Enable and Execute Event Scripts
Event scripts are stored on a device’s hard disk in the
/var/db/scripts/event directory or on the flash
drive in the /config/scripts/event directory. Only
users in the super-user
login class can access and edit
files in these directories. For information about setting the storage
location for scripts, see Store and Enable Junos Automation Scripts and Store Scripts in Flash Memory.
To prevent the execution of unauthorized Python code on Junos devices, unsigned Python scripts
must meet certain requirements before you can execute the scripts on a
device. Unsigned Python scripts must be owned by either root or a user in
the super-user
login class, and only the file owner can
have write permission for the file. For detailed information about the
requirements for executing Python automation scripts, see Requirements for Executing Python Automation Scripts on Junos Devices.
If the device has dual Routing Engines and you want to
enable an event script to execute on both Routing Engines, you can
copy the script to the /var/db/scripts/event or /config/scripts/event directory
on both Routing Engines, or you can issue the commit synchronize
scripts
command to synchronize the configuration and copy the
scripts to the other Routing Engine as part of the commit operation.
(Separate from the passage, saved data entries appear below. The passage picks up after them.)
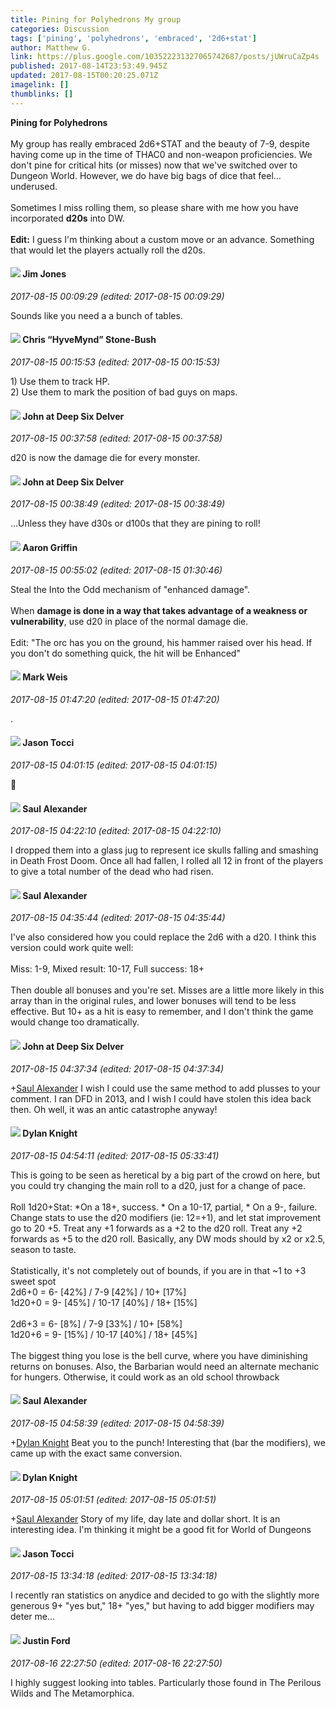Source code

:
 ```yaml
---
title: Pining for Polyhedrons My group
categories: Discussion
tags: ['pining', 'polyhedrons', 'embraced', '2d6+stat']
author: Matthew G.
link: https://plus.google.com/103522231327065742687/posts/jUWruCaZp4s
published: 2017-08-14T23:53:49.945Z
updated: 2017-08-15T00:20:25.071Z
imagelink: []
thumblinks: []
---
```


<b>Pining for Polyhedrons</b><br /><br />My group has really embraced 2d6+STAT and the beauty of 7-9, despite having come up in the time of THAC0 and non-weapon proficiencies. We don&#39;t pine for critical hits (or misses) now that we&#39;ve switched over to Dungeon World. However, we do have big bags of dice that feel... underused. <br /><br />Sometimes I miss rolling them, so please share with me how you have incorporated <b>d20s</b> into DW. <br /><br /><b>Edit:</b> I guess I&#39;m thinking about a custom move or an advance. Something that would let the players actually roll the d20s. 
<div id='comment z13qiv5onkm3cfybx04cefkh3re2cpszlxo0k'>
  <h4><img src='{{site.baseurl}}//images/avatars/114075227630675466545_photo.jpg'> Jim Jones</h4>
      <p><cite>2017-08-15 00:09:29 (edited: 2017-08-15 00:09:29)</cite></p>
        <p>Sounds like you need a a bunch of tables.</p>
</div>
        

<div id='comment z13qiv5onkm3cfybx04cefkh3re2cpszlxo0k'>
  <h4><img src='{{site.baseurl}}//images/avatars/108053817066303198241_photo.jpg'> Chris “HyveMynd” Stone-Bush</h4>
      <p><cite>2017-08-15 00:15:53 (edited: 2017-08-15 00:15:53)</cite></p>
        <p>1) Use them to track HP.<br />2) Use them to mark the position of bad guys on maps.</p>
</div>
        

<div id='comment z13qiv5onkm3cfybx04cefkh3re2cpszlxo0k'>
  <h4><img src='{{site.baseurl}}//images/avatars/104675236432730777219_photo.jpg'> John at Deep Six Delver</h4>
      <p><cite>2017-08-15 00:37:58 (edited: 2017-08-15 00:37:58)</cite></p>
        <p>d20 is now the damage die for every monster.</p>
</div>
        

<div id='comment z13qiv5onkm3cfybx04cefkh3re2cpszlxo0k'>
  <h4><img src='{{site.baseurl}}//images/avatars/104675236432730777219_photo.jpg'> John at Deep Six Delver</h4>
      <p><cite>2017-08-15 00:38:49 (edited: 2017-08-15 00:38:49)</cite></p>
        <p>…Unless they have d30s or d100s that they are pining to roll!</p>
</div>
        

<div id='comment z13qiv5onkm3cfybx04cefkh3re2cpszlxo0k'>
  <h4><img src='{{site.baseurl}}//images/avatars/103667855585775066713_photo.jpg'> Aaron Griffin</h4>
      <p><cite>2017-08-15 00:55:02 (edited: 2017-08-15 01:30:46)</cite></p>
        <p>Steal the Into the Odd mechanism of &quot;enhanced damage&quot;.<br /><br />When <b>damage is done in a way that takes advantage of a weakness or vulnerability</b>, use d20 in place of the normal damage die.<br /><br />Edit: &quot;The orc has you on the ground, his hammer raised over his head. If you don&#39;t do something quick, the hit will be Enhanced&quot;</p>
</div>
        

<div id='comment z13qiv5onkm3cfybx04cefkh3re2cpszlxo0k'>
  <h4><img src='{{site.baseurl}}//images/avatars/102532126904257134510_photo.jpg'> Mark Weis</h4>
      <p><cite>2017-08-15 01:47:20 (edited: 2017-08-15 01:47:20)</cite></p>
        <p>.</p>
</div>
        

<div id='comment z13qiv5onkm3cfybx04cefkh3re2cpszlxo0k'>
  <h4><img src='{{site.baseurl}}//images/avatars/107921460605994366874_photo.jpg'> Jason Tocci</h4>
      <p><cite>2017-08-15 04:01:15 (edited: 2017-08-15 04:01:15)</cite></p>
        <p>📌</p>
</div>
        

<div id='comment z13qiv5onkm3cfybx04cefkh3re2cpszlxo0k'>
  <h4><img src='{{site.baseurl}}//images/avatars/107134982291211258183_photo.jpg'> Saul Alexander</h4>
      <p><cite>2017-08-15 04:22:10 (edited: 2017-08-15 04:22:10)</cite></p>
        <p>I dropped them into a glass jug to represent ice skulls falling and smashing in Death Frost Doom. Once all had fallen, I rolled all 12 in front of the players to give a total number of the dead who had risen.</p>
</div>
        

<div id='comment z13qiv5onkm3cfybx04cefkh3re2cpszlxo0k'>
  <h4><img src='{{site.baseurl}}//images/avatars/107134982291211258183_photo.jpg'> Saul Alexander</h4>
      <p><cite>2017-08-15 04:35:44 (edited: 2017-08-15 04:35:44)</cite></p>
        <p>I&#39;ve also considered how you could replace the 2d6 with a d20. I think this version could work quite well: <br /><br />Miss: 1-9, Mixed result: 10-17, Full success: 18+<br /><br />Then double all bonuses and you&#39;re set. Misses are a little more likely in this array than in the original rules, and lower bonuses will tend to be less effective. But 10+ as a hit is easy to remember, and I don&#39;t think the game would change too dramatically.</p>
</div>
        

<div id='comment z13qiv5onkm3cfybx04cefkh3re2cpszlxo0k'>
  <h4><img src='{{site.baseurl}}//images/avatars/104675236432730777219_photo.jpg'> John at Deep Six Delver</h4>
      <p><cite>2017-08-15 04:37:34 (edited: 2017-08-15 04:37:34)</cite></p>
        <p><span class="proflinkWrapper"><span class="proflinkPrefix">+</span><a class="proflink" href="https://plus.google.com/107134982291211258183" oid="107134982291211258183">Saul Alexander</a></span> I wish I could use the same method to add plusses to your comment. I ran DFD in 2013, and I wish I could have stolen this idea back then. Oh well, it was an antic catastrophe anyway!</p>
</div>
        

<div id='comment z13qiv5onkm3cfybx04cefkh3re2cpszlxo0k'>
  <h4><img src='{{site.baseurl}}//images/avatars/105493931245261821643_photo.jpg'> Dylan Knight</h4>
      <p><cite>2017-08-15 04:54:11 (edited: 2017-08-15 05:33:41)</cite></p>
        <p>This is going to be seen as heretical by a big part of the crowd on here, but you could try changing the main roll to a d20, just for a change of pace.<br /><br />Roll 1d20+Stat: *On a 18+, success. * On a 10-17, partial, * On a 9-, failure. Change stats to use the d20 modifiers (ie: 12=+1), and let stat improvement go to 20 +5. Treat any +1 forwards as a +2 to the d20 roll. Treat any +2 forwards as +5 to the d20 roll. Basically, any DW mods should by x2 or x2.5, season to taste. <br /><br />Statistically, it&#39;s not completely out of bounds, if you are in that ~1 to +3 sweet spot<br />2d6+0 = 6- [42%] / 7-9 [42%] / 10+ [17%]<br />1d20+0 = 9- [45%] / 10-17 [40%] / 18+ [15%]<br /><br />2d6+3 = 6- [8%] / 7-9 [33%] / 10+ [58%]  <br />1d20+6 = 9- [15%] / 10-17 [40%] / 18+ [45%]<br /><br />The biggest thing you lose is the bell curve, where you have diminishing returns on bonuses. Also, the Barbarian would need an alternate mechanic for hungers. Otherwise, it could work as an old school throwback</p>
</div>
        

<div id='comment z13qiv5onkm3cfybx04cefkh3re2cpszlxo0k'>
  <h4><img src='{{site.baseurl}}//images/avatars/107134982291211258183_photo.jpg'> Saul Alexander</h4>
      <p><cite>2017-08-15 04:58:39 (edited: 2017-08-15 04:58:39)</cite></p>
        <p><span class="proflinkWrapper"><span class="proflinkPrefix">+</span><a class="proflink" href="https://plus.google.com/105493931245261821643" oid="105493931245261821643">Dylan Knight</a></span> Beat you to the punch! Interesting that (bar the modifiers), we came up with the exact same conversion.</p>
</div>
        

<div id='comment z13qiv5onkm3cfybx04cefkh3re2cpszlxo0k'>
  <h4><img src='{{site.baseurl}}//images/avatars/105493931245261821643_photo.jpg'> Dylan Knight</h4>
      <p><cite>2017-08-15 05:01:51 (edited: 2017-08-15 05:01:51)</cite></p>
        <p><span class="proflinkWrapper"><span class="proflinkPrefix">+</span><a class="proflink" href="https://plus.google.com/107134982291211258183" oid="107134982291211258183">Saul Alexander</a></span> Story of my life, day late and dollar short. It is an interesting idea. I&#39;m thinking it might be a good fit for World of Dungeons</p>
</div>
        

<div id='comment z13qiv5onkm3cfybx04cefkh3re2cpszlxo0k'>
  <h4><img src='{{site.baseurl}}//images/avatars/107921460605994366874_photo.jpg'> Jason Tocci</h4>
      <p><cite>2017-08-15 13:34:18 (edited: 2017-08-15 13:34:18)</cite></p>
        <p>I recently ran statistics on anydice and decided to go with the slightly more generous 9+ &quot;yes but,&quot; 18+ &quot;yes,&quot; but having to add bigger modifiers may deter me...</p>
</div>
        

<div id='comment z13qiv5onkm3cfybx04cefkh3re2cpszlxo0k'>
  <h4><img src='{{site.baseurl}}//images/avatars/113111689610329646582_photo.jpg'> Justin Ford</h4>
      <p><cite>2017-08-16 22:27:50 (edited: 2017-08-16 22:27:50)</cite></p>
        <p>I highly suggest looking into tables. Particularly those found in The Perilous Wilds and The Metamorphica.</p>
</div>
        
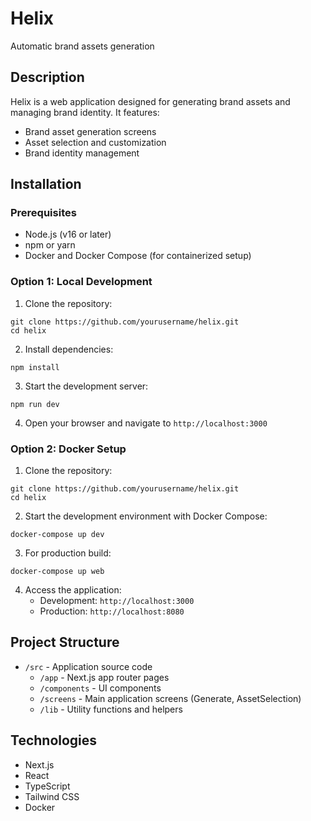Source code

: # Helix

Automatic brand assets generation

## Description

Helix is a web application designed for generating brand assets and managing brand identity. It features:

- Brand asset generation screens
- Asset selection and customization
- Brand identity management

## Installation

### Prerequisites

- Node.js (v16 or later)
- npm or yarn
- Docker and Docker Compose (for containerized setup)

### Option 1: Local Development

1. Clone the repository:
```
git clone https://github.com/yourusername/helix.git
cd helix
```

2. Install dependencies:
```
npm install
```

3. Start the development server:
```
npm run dev
```

4. Open your browser and navigate to `http://localhost:3000`

### Option 2: Docker Setup

1. Clone the repository:
```
git clone https://github.com/yourusername/helix.git
cd helix
```

2. Start the development environment with Docker Compose:
```
docker-compose up dev
```

3. For production build:
```
docker-compose up web
```

4. Access the application:
   - Development: `http://localhost:3000`
   - Production: `http://localhost:8080`

## Project Structure

- `/src` - Application source code
  - `/app` - Next.js app router pages
  - `/components` - UI components
  - `/screens` - Main application screens (Generate, AssetSelection)
  - `/lib` - Utility functions and helpers

## Technologies

- Next.js
- React
- TypeScript
- Tailwind CSS
- Docker
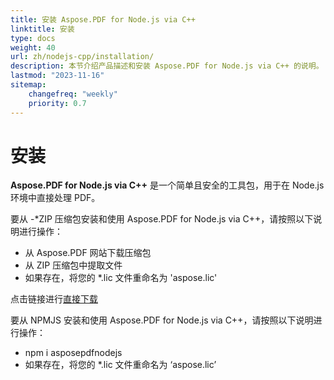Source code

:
 ```yaml
---
title: 安装 Aspose.PDF for Node.js via C++
linktitle: 安装
type: docs
weight: 40
url: zh/nodejs-cpp/installation/
description: 本节介绍产品描述和安装 Aspose.PDF for Node.js via C++ 的说明。
lastmod: "2023-11-16"
sitemap:
    changefreq: "weekly"
    priority: 0.7
---
```


# 安装

**Aspose.PDF for Node.js via C++** 是一个简单且安全的工具包，用于在 Node.js 环境中直接处理 PDF。

要从 -*ZIP 压缩包安装和使用 Aspose.PDF for Node.js via C++，请按照以下说明进行操作：

- 从 Aspose.PDF 网站下载压缩包
- 从 ZIP 压缩包中提取文件
- 如果存在，将您的 *.lic 文件重命名为 'aspose.lic'

点击链接进行[直接下载](https://releases.aspose.com/pdf/nodejscpp/)

要从 NPMJS 安装和使用 Aspose.PDF for Node.js via C++，请按照以下说明进行操作：

- npm i asposepdfnodejs
- 如果存在，将您的 *.lic 文件重命名为 ‘aspose.lic’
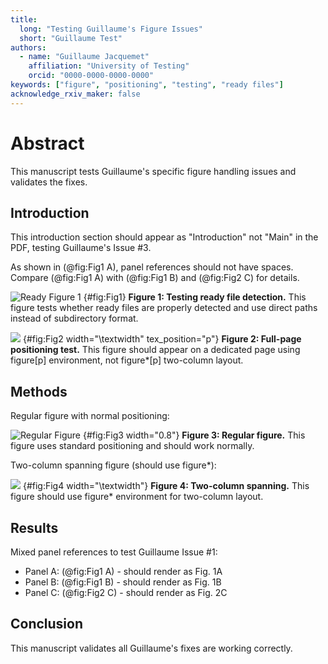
 ```yaml
---
title:
  long: "Testing Guillaume's Figure Issues"
  short: "Guillaume Test"
authors:
  - name: "Guillaume Jacquemet"
    affiliation: "University of Testing"
    orcid: "0000-0000-0000-0000"
keywords: ["figure", "positioning", "testing", "ready files"]
acknowledge_rxiv_maker: false
---
```


# Abstract

This manuscript tests Guillaume's specific figure handling issues and validates the fixes.

## Introduction

This introduction section should appear as "Introduction" not "Main" in the PDF, testing Guillaume's Issue #3.

As shown in (@fig:Fig1 A), panel references should not have spaces. Compare (@fig:Fig1 A) with (@fig:Fig1 B) and (@fig:Fig2 C) for details.

<!-- Guillaume Issue #2: Ready file detection -->
![Ready Figure 1](FIGURES/Fig1.png)
{#fig:Fig1} **Figure 1: Testing ready file detection.** This figure tests whether ready files are properly detected and use direct paths instead of subdirectory format.

<!-- Guillaume Issue #4: Full-page positioning -->
![](FIGURES/Fig2.png)
{#fig:Fig2 width="\textwidth" tex_position="p"} **Figure 2: Full-page positioning test.** This figure should appear on a dedicated page using figure[p] environment, not figure*[p] two-column layout.

## Methods

Regular figure with normal positioning:

![Regular Figure](FIGURES/Fig3.png)
{#fig:Fig3 width="0.8"} **Figure 3: Regular figure.** This figure uses standard positioning and should work normally.

Two-column spanning figure (should use figure*):

![](FIGURES/Fig4.png)
{#fig:Fig4 width="\textwidth"} **Figure 4: Two-column spanning.** This figure should use figure* environment for two-column layout.

## Results

Mixed panel references to test Guillaume Issue #1:
- Panel A: (@fig:Fig1 A) - should render as Fig. 1A
- Panel B: (@fig:Fig1 B) - should render as Fig. 1B  
- Panel C: (@fig:Fig2 C) - should render as Fig. 2C

## Conclusion

This manuscript validates all Guillaume's fixes are working correctly.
You must enable an event script before you can execute it. To enable an event script, include the
file filename
statement
at the [edit event-options events-script]
hierarchy level,
and specify the filename of the event script. Only users in the
super-user
login class can enable event
scripts.
[edit event-options event-script] user@host# set file filename
SLAX and Python scripts must include the .slax or .py filename extension, respectively, in both the actual script name and the filename in the configuration. XSLT scripts do not require a filename extension, but we strongly recommend that you append the .xsl extension. In either case, the configured filename must exactly match the filename of the script in the directory. For example, if the XSLT script filename is script1.xsl, then you must include script1.xsl in the configuration. Likewise, if the XSLT script filename is script1, then you must include script1 in the configuration.
By default, you cannot execute unsigned Python scripts on Junos devices. To enable the execution
of unsigned Python automation scripts that meet the requirements outlined in
Requirements for Executing Python Automation Scripts on Junos Devices, you must configure the language python
or
language python3
statement at the [edit
system scripts]
hierarchy level.
[edit system scripts] user@host# set language (python | python3)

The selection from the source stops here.